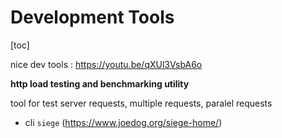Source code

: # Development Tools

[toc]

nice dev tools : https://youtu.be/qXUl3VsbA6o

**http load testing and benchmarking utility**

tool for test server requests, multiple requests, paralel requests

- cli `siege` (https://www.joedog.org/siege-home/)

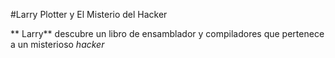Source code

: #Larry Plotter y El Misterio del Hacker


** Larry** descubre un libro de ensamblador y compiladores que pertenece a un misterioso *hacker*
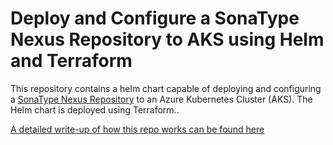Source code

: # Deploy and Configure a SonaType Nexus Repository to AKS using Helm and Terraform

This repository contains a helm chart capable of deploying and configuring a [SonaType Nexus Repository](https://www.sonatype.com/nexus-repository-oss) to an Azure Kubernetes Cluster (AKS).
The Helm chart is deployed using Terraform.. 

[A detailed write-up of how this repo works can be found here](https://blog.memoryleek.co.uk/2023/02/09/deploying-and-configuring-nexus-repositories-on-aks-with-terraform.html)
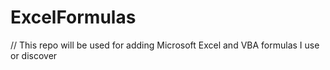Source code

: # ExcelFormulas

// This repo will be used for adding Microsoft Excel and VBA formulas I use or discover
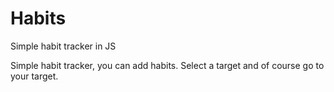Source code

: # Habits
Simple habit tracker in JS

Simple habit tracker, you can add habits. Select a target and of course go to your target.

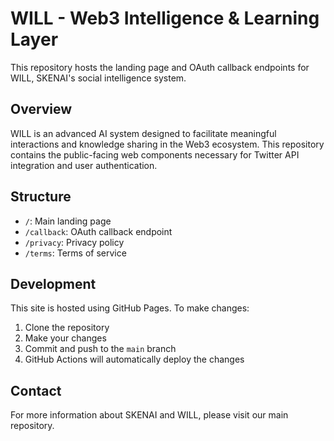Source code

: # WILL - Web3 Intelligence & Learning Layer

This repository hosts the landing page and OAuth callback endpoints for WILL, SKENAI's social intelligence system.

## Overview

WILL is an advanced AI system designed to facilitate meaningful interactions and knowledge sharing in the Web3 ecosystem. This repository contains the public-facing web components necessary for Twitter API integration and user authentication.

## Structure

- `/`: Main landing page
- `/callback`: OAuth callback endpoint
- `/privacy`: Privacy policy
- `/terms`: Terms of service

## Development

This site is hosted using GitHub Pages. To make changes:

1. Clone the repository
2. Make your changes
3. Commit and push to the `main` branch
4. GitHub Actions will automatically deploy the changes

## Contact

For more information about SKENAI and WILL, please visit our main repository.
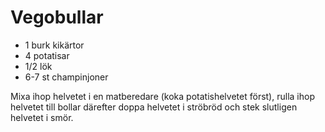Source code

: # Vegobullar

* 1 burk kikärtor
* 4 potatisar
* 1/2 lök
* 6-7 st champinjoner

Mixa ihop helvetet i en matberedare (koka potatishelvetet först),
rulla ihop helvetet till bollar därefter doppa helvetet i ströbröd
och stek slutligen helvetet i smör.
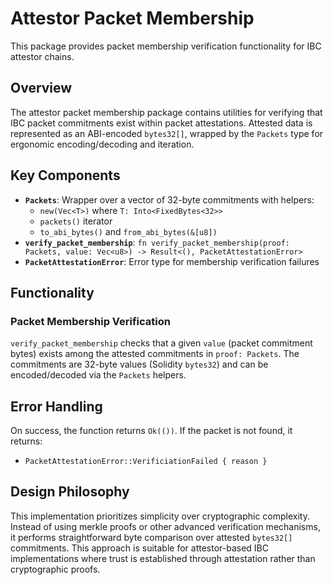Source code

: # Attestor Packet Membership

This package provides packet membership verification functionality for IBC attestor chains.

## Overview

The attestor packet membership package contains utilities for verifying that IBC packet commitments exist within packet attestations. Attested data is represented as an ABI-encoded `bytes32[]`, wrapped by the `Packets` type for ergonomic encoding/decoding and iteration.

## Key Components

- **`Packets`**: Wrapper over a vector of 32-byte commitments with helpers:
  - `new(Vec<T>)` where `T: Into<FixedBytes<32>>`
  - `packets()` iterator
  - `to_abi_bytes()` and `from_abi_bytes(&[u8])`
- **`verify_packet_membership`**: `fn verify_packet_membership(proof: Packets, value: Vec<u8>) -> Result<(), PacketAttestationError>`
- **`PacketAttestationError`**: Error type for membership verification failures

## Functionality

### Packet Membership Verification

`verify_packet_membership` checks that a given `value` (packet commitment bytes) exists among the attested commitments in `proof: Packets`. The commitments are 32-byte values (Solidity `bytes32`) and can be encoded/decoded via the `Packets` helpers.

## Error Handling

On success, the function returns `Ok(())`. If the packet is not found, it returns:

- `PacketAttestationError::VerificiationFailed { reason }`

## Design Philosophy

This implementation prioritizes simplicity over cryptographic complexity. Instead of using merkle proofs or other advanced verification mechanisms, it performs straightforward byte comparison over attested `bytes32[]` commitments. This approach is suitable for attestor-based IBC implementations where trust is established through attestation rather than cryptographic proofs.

--

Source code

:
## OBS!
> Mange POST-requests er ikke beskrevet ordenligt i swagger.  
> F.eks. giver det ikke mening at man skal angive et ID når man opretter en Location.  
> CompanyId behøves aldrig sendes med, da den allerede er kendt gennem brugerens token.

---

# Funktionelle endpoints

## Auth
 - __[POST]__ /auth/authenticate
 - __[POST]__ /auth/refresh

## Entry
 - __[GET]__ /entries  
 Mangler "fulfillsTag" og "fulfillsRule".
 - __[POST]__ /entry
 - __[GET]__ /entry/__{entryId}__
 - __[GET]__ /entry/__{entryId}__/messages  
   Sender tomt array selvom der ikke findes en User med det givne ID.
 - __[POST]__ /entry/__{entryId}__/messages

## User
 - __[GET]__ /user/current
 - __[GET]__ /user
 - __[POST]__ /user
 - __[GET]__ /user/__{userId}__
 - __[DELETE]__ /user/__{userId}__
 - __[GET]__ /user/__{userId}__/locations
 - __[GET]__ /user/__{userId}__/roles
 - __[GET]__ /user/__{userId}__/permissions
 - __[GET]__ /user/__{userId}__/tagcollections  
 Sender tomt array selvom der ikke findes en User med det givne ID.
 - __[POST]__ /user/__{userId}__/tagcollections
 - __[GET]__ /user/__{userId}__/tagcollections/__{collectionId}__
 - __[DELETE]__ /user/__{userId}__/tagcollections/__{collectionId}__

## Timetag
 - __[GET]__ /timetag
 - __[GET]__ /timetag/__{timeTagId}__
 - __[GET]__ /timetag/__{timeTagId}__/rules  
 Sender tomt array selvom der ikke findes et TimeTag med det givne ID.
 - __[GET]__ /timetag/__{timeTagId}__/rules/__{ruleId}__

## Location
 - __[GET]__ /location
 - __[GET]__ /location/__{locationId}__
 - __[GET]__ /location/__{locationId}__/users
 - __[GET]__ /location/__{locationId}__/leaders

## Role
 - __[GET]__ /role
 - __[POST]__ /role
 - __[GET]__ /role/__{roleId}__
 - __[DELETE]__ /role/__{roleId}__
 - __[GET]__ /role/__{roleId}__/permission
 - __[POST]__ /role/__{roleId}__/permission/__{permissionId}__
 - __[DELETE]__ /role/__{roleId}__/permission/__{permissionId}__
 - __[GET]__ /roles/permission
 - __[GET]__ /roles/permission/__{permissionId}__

• DESCRIPTION OF THE TASK:
Note each line above that contains "locationId" and copy it out.

• EXERCISE ANSWER:
 - __[GET]__ /location/__{locationId}__
 - __[GET]__ /location/__{locationId}__/users
 - __[GET]__ /location/__{locationId}__/leaders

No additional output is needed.